Saved entries
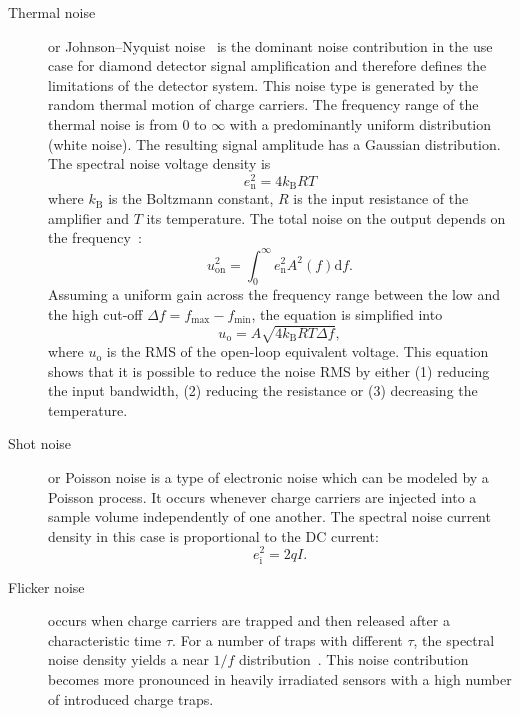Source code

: \begin{description}
\item[Thermal noise]
or Johnson--Nyquist noise~\cite{PhysRev.32.97,PhysRev.32.110} is the dominant noise contribution in the use case for diamond detector signal amplification and therefore defines the limitations of the detector system. This noise type is generated by the random thermal motion of charge carriers. The frequency range of the thermal noise is from 0 to $\infty$ with a predominantly uniform distribution (white noise). The resulting signal amplitude has a Gaussian distribution. The spectral noise voltage density is
\begin{equation}
e^2_\mathrm{n} = 4 k_\mathrm{B}RT
\end{equation}
where $k_\mathrm{B}$ is the Boltzmann constant, $R$ is the input resistance of the amplifier and $T$ its temperature. The total noise on the output depends on the frequency~\cite{Spieler:1010490}:
\begin{equation}
u^2_\mathrm{on}=\int^\infty_0 e^2_\mathrm{n}A^2(f) \mathrm{d}f.
\end{equation}
Assuming a uniform gain across the frequency range between the low and the high cut-off $\Delta f = f_\mathrm{max}-f_\mathrm{min}$, the equation is simplified into
\begin{equation}
u_\mathrm{o}=A\sqrt{4k_\mathrm{B}RT\Delta f},
\end{equation}
where $u_\mathrm{o}$ is the RMS of the open-loop equivalent voltage. This equation shows that it is possible to reduce the noise RMS by either (1) reducing the input bandwidth, (2) reducing the resistance or (3) decreasing the temperature. 

\item[Shot noise] or Poisson noise is a type of electronic noise which can be modeled by a Poisson process. It occurs whenever charge carriers are injected into a sample volume independently of one another. The spectral noise current density in this case is proportional to the DC current:
\begin{equation}
e^2_\mathrm{i} = 2 q I.
\end{equation}

\item[Flicker noise]
occurs when charge carriers are trapped and then released after a characteristic time $\tau$. For a number of traps with different $\tau$, the spectral noise density yields a near $1/f$ distribution~\cite{Spieler:1010490}. This noise contribution becomes more pronounced in heavily irradiated sensors with a high number of introduced charge traps.
\end{description}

* [WHAT NEEDS TO BE DONE]
All lines above that include the word "voltage" should be located and copied.

* [RESULT FOR THIS TASK]
or Johnson--Nyquist noise~\cite{PhysRev.32.97,PhysRev.32.110} is the dominant noise contribution in the use case for diamond detector signal amplification and therefore defines the limitations of the detector system. This noise type is generated by the random thermal motion of charge carriers. The frequency range of the thermal noise is from 0 to $\infty$ with a predominantly uniform distribution (white noise). The resulting signal amplitude has a Gaussian distribution. The spectral noise voltage density is
where $u_\mathrm{o}$ is the RMS of the open-loop equivalent voltage. This equation shows that it is possible to reduce the noise RMS by either (1) reducing the input bandwidth, (2) reducing the resistance or (3) decreasing the temperature. 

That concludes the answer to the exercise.